When I looked at each of the readings, separately, I found what one would expect:
separate and unconnected commentaries on each of the lessons.
The Deuteronomy lesson is about the deliverance and the promise of the Lord – how
the Lord brought them out of bondage in Egypt, and led them through the wilderness
for 40 years, to humble them, to show them their place in relationship to God, and to
prepare them for the blessings ahead.
The Gospel commentaries are similar; again, about deliverance, though not from
bondage in Egypt but about God’s will for salvation, and Jesus’ offering himself as
the sustenance that leads to eternal life – the bread that comes down from heaven.
But when taken as a whole, looking at all three of the lessons for today, the
commentaries mostly seem to focus on the second lesson - the one from St. Paul’s
letter to the Ephesians! And within Ephesians, they tend, as well, to focus on just one
aspect of what Paul had to say: Anger!
Kind of strange, I think. With three, long lessons, covering a lot of different things, it’
s a little strange that any number of commentators would see anger as the unifying
theme – when it’s really only one part of one of the three lessons!
But maybe what it tells us is not so much about the lessons – but about ourselves.
Maybe the commentaries focus on anger because they’re human beings, like us, and
of all the problems people deal with in themselves, one of the biggest – perhaps THE
biggest – is anger.
Anger.
A perfectly normal phenomenon; a normal feeling.
Go ahead and be angry, St. Paul tells us. There’s nothing wrong with anger.
Everybody gets angry.
But, Paul tells us, don’t sin!
Don’t let you anger become, for you and in you, sin.
You recall, I hope, all I’ve said on any number of occasions about the meaning of sin.
How sin consists not in breaking rules or breaking laws, it consists of wandering off
the pathway that God calls you to walk.

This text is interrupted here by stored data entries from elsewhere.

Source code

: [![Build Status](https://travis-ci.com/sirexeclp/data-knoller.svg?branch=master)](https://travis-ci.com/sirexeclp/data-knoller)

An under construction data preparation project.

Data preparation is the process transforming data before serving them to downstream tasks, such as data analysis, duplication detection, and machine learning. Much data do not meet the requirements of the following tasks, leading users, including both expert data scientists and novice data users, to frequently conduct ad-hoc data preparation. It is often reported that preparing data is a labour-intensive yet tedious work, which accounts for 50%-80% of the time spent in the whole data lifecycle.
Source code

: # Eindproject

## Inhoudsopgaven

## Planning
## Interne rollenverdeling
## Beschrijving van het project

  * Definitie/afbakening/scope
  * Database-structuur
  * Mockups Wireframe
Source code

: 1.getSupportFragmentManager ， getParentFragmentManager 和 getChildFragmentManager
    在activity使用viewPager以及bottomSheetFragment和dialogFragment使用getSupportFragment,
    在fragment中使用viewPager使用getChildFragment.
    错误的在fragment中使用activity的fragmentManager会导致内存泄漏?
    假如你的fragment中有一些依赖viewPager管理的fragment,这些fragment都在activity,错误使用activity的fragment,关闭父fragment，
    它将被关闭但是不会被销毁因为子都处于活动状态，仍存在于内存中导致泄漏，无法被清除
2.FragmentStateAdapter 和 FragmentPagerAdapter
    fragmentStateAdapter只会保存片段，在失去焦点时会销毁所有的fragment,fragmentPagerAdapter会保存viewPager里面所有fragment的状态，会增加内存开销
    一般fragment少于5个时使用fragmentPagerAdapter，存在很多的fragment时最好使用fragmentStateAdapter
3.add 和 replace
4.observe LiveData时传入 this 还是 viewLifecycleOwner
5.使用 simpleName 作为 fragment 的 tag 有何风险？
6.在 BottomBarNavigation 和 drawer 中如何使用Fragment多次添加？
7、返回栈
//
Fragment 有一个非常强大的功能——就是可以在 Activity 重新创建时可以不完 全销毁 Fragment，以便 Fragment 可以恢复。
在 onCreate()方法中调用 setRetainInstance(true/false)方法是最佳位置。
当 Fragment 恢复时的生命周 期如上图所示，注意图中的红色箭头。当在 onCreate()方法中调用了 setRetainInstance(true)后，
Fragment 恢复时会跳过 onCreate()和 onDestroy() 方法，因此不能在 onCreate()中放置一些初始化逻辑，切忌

It consists of walking in a direction that leads
to your becoming something – someone – other than the person God created you to
become, someone less than God wants you to be.
That’s when anger becomes sin.
Anger becomes sin when we let it dominate us.
But oddly enough, for most people that doesn’t mean when we lose our temper.
There are, indeed plenty who can’t control their tempers, and those people have
more than a problem with sin; they need help. In fact, building on studies of instances
of what has long been called, “road rage,” the mental health professions have come
up with a new diagnostic category – Intermittent Explosive Disorder – to describe
people who, at times, are taken over by temper and become destructive. That goes
beyond sin to illness.
But Paul’s talk about anger and sin is for us – for you and me. It’s about those of us
who don’t handle our anger well – or don’t handle it at all; those of us who give into it
and vent it on others, when the anger is really OURS; but even more frequently it’s
for those of us who keep a hold of it; who don’t let it go, at all; who hang onto it and
let it fester. Either way, it’s for those of us who let our anger harm our relationships
and hurt those around us – hurt, especially, those we love.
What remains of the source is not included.